- **Task description**: Wherever "subsubsection" turns up in the entries, copy out the line that holds it.

[Input for this task]

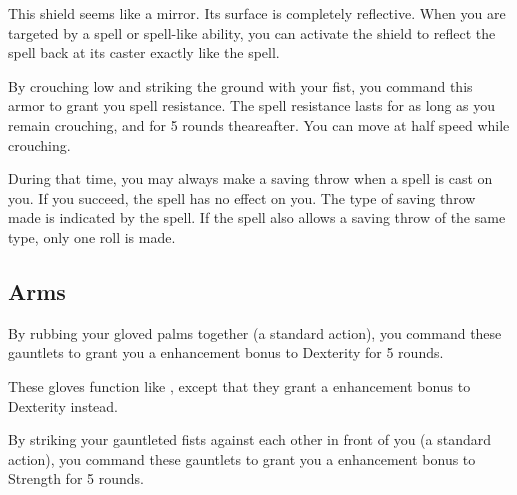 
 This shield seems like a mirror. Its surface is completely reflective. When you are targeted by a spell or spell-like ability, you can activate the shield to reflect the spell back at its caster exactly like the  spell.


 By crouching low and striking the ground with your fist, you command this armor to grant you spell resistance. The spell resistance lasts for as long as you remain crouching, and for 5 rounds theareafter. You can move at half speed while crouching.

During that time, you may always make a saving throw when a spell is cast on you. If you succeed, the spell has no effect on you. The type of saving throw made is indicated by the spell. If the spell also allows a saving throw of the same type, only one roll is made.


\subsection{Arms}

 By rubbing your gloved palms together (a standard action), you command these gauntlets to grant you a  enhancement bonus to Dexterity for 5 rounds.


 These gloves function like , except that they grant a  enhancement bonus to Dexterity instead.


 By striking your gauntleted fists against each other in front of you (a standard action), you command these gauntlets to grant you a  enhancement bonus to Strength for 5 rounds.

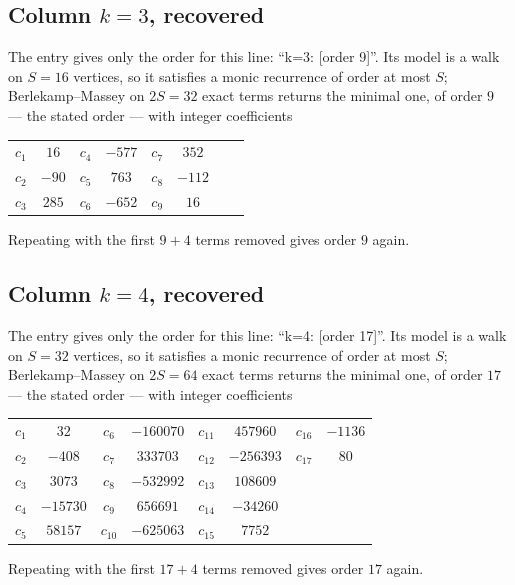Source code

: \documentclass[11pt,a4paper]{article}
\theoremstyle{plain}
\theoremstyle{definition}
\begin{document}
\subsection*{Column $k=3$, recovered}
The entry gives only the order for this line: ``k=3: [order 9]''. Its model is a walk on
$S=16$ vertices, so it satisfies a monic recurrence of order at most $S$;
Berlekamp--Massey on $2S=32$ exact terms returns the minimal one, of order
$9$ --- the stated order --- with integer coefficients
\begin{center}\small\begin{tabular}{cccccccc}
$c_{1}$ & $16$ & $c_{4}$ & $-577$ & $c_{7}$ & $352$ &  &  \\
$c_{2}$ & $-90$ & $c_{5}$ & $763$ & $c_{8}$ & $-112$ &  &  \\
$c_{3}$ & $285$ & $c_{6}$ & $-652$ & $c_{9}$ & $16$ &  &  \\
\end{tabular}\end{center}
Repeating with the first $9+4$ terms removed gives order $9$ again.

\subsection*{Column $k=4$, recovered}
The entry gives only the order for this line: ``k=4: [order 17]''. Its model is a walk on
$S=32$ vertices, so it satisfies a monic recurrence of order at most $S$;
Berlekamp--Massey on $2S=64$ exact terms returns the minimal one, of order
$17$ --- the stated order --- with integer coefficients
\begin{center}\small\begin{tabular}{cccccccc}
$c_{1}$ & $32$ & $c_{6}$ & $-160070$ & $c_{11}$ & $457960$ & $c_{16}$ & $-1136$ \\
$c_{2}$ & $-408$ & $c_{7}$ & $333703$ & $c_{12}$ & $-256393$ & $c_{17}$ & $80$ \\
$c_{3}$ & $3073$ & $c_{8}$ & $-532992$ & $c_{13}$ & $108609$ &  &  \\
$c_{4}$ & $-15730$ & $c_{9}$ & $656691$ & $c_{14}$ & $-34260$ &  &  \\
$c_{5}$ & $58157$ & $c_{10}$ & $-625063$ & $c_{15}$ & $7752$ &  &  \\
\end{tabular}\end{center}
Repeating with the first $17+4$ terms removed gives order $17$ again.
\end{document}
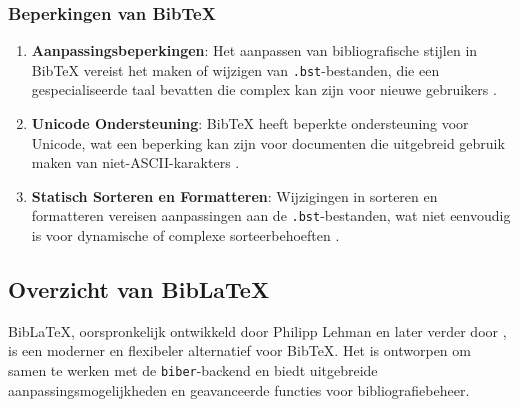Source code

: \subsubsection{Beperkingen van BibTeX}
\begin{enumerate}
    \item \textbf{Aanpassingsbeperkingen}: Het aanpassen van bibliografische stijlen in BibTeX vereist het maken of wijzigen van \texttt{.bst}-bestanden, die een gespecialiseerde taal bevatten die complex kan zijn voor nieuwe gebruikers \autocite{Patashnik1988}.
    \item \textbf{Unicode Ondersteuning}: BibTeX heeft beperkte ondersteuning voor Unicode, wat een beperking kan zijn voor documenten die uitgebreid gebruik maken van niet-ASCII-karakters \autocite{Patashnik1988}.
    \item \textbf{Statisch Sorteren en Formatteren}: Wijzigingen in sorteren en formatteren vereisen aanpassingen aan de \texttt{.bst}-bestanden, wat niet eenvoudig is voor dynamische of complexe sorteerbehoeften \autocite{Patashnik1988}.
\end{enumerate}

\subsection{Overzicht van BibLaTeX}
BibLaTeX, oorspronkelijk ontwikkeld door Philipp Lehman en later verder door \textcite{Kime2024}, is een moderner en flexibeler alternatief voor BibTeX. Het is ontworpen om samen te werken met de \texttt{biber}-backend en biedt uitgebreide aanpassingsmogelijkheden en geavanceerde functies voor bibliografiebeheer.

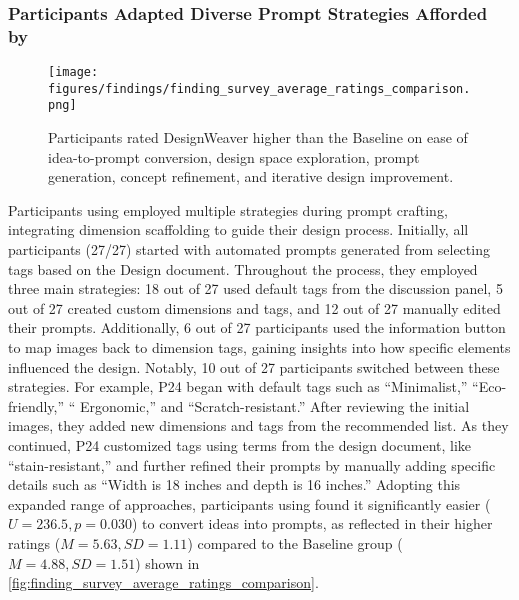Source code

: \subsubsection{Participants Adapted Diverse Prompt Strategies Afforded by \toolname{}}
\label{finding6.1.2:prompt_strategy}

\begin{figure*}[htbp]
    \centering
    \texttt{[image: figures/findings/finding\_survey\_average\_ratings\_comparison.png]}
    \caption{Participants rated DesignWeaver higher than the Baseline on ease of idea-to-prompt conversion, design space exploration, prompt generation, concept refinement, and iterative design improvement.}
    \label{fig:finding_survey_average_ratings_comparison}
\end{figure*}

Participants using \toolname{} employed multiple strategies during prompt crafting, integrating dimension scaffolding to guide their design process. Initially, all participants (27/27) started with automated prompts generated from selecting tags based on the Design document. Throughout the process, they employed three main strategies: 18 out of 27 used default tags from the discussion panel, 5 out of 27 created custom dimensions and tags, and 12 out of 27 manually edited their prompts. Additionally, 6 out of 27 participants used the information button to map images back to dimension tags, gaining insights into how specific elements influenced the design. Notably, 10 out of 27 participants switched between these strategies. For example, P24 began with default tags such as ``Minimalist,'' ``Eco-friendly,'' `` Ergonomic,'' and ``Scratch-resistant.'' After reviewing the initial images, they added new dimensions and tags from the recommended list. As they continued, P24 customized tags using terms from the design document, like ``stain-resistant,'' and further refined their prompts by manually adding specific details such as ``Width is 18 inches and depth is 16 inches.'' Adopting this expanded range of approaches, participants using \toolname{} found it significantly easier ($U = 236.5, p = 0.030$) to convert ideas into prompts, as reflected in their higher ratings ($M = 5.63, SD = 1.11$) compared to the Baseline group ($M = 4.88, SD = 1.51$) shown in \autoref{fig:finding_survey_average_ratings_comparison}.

[/Input for this task]
[Input for this task]

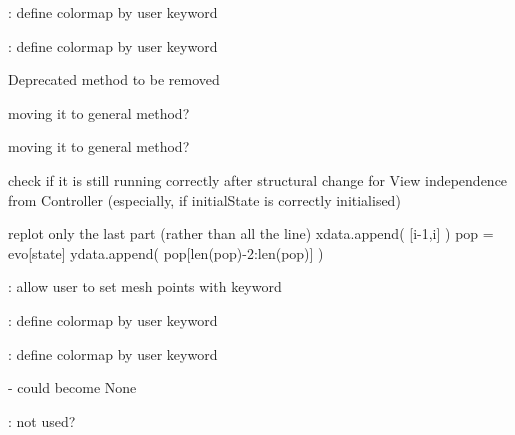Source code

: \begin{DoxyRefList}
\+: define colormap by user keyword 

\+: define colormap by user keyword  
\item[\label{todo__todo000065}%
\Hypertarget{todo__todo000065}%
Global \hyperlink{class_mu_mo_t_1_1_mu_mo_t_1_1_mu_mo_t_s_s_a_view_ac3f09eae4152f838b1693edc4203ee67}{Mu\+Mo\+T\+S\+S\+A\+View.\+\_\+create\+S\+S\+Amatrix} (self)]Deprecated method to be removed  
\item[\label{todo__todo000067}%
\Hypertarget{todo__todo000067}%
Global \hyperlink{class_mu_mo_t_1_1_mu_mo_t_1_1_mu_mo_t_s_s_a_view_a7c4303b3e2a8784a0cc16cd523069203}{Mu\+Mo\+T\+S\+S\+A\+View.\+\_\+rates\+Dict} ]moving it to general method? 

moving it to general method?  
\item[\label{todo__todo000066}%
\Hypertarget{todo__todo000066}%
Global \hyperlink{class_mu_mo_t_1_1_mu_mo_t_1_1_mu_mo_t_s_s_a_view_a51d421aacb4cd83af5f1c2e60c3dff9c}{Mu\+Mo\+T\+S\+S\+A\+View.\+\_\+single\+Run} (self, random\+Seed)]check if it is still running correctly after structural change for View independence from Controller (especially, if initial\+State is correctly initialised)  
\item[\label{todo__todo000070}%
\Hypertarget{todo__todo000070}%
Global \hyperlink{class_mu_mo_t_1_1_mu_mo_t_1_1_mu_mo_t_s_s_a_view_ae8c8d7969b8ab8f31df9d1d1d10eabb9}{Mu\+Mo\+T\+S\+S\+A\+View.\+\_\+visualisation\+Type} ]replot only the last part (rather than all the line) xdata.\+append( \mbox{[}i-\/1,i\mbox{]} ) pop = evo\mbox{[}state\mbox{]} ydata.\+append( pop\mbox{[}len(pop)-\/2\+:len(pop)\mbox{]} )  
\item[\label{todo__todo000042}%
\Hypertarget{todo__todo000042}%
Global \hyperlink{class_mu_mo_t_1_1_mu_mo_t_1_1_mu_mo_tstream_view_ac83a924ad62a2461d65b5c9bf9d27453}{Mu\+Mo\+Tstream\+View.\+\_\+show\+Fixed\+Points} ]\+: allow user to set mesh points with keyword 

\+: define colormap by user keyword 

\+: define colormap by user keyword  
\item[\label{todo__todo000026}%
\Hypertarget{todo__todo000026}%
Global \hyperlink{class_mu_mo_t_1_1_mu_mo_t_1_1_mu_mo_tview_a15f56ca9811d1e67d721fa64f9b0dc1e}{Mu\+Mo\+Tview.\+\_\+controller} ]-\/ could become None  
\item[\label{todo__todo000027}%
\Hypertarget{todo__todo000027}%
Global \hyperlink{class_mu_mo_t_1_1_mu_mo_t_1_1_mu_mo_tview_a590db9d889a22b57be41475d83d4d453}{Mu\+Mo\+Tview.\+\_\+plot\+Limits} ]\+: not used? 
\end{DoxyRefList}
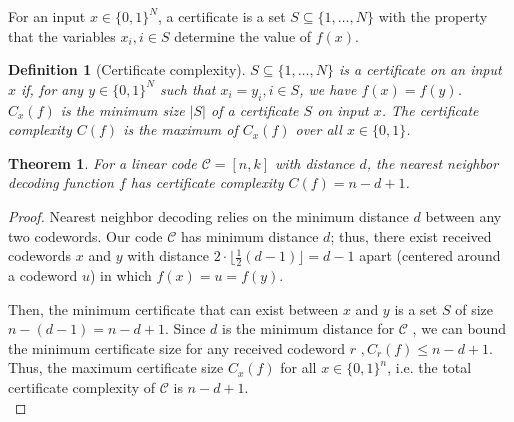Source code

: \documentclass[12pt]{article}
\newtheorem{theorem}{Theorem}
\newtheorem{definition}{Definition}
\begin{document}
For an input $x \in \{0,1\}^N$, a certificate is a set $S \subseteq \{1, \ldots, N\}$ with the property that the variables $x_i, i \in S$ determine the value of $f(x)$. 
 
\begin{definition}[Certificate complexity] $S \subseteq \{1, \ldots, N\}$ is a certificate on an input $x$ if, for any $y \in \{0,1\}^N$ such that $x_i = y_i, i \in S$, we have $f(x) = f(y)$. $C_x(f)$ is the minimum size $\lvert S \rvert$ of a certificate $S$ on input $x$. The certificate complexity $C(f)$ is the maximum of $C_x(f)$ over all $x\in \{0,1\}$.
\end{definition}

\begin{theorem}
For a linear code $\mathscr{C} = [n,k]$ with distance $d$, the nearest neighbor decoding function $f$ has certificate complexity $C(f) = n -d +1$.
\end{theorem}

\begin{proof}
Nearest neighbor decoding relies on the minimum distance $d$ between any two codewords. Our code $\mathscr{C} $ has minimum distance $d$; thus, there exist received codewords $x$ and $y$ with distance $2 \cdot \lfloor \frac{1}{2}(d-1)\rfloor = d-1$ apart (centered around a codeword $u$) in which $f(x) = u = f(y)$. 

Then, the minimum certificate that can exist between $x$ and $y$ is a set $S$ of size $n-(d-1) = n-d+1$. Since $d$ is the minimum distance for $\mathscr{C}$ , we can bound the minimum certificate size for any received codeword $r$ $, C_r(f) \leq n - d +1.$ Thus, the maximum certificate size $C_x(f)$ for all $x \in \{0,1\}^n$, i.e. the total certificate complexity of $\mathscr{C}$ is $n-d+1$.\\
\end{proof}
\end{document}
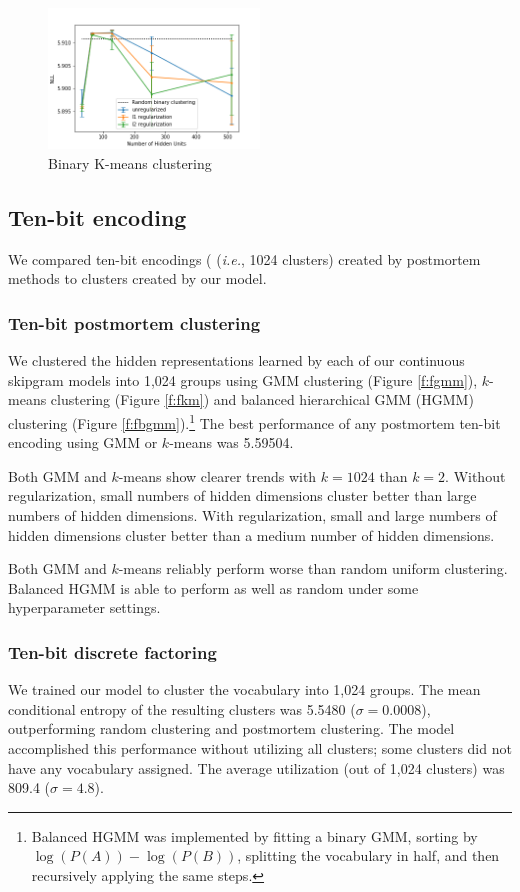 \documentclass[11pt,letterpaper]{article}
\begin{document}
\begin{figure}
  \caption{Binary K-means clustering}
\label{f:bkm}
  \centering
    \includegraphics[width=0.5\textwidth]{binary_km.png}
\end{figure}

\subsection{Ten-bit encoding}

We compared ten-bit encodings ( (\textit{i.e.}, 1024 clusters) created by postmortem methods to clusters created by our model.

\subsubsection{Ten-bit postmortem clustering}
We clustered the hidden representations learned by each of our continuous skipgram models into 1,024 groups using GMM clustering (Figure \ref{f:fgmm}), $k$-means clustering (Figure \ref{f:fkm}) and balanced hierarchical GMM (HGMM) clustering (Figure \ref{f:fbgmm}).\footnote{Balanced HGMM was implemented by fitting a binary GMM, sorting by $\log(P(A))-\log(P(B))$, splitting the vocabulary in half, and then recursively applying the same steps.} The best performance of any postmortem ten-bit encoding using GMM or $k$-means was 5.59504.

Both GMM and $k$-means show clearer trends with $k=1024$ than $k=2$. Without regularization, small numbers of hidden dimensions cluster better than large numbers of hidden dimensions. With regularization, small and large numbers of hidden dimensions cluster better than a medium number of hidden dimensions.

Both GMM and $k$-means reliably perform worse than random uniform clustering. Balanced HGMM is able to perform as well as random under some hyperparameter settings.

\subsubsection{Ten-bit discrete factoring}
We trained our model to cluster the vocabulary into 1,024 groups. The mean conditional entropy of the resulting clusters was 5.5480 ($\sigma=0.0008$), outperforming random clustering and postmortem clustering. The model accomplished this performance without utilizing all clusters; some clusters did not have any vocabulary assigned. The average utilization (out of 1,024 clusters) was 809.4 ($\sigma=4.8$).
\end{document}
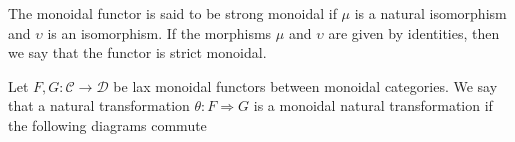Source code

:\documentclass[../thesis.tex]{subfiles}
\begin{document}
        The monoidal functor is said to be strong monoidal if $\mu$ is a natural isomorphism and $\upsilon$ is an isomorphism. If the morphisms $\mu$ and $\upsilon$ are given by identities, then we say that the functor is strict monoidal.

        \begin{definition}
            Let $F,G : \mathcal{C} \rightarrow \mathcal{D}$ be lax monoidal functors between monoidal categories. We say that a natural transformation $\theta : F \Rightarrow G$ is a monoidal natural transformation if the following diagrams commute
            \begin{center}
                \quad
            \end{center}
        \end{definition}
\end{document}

[/Input for this task]

- **Result of the task**:
: \subsubsection{Beperkingen van BibTeX}
: \subsubsection{Participants Adapted Diverse Prompt Strategies Afforded by \toolname{}}
\subsubsection{Ten-bit postmortem clustering}
\subsubsection{Ten-bit discrete factoring}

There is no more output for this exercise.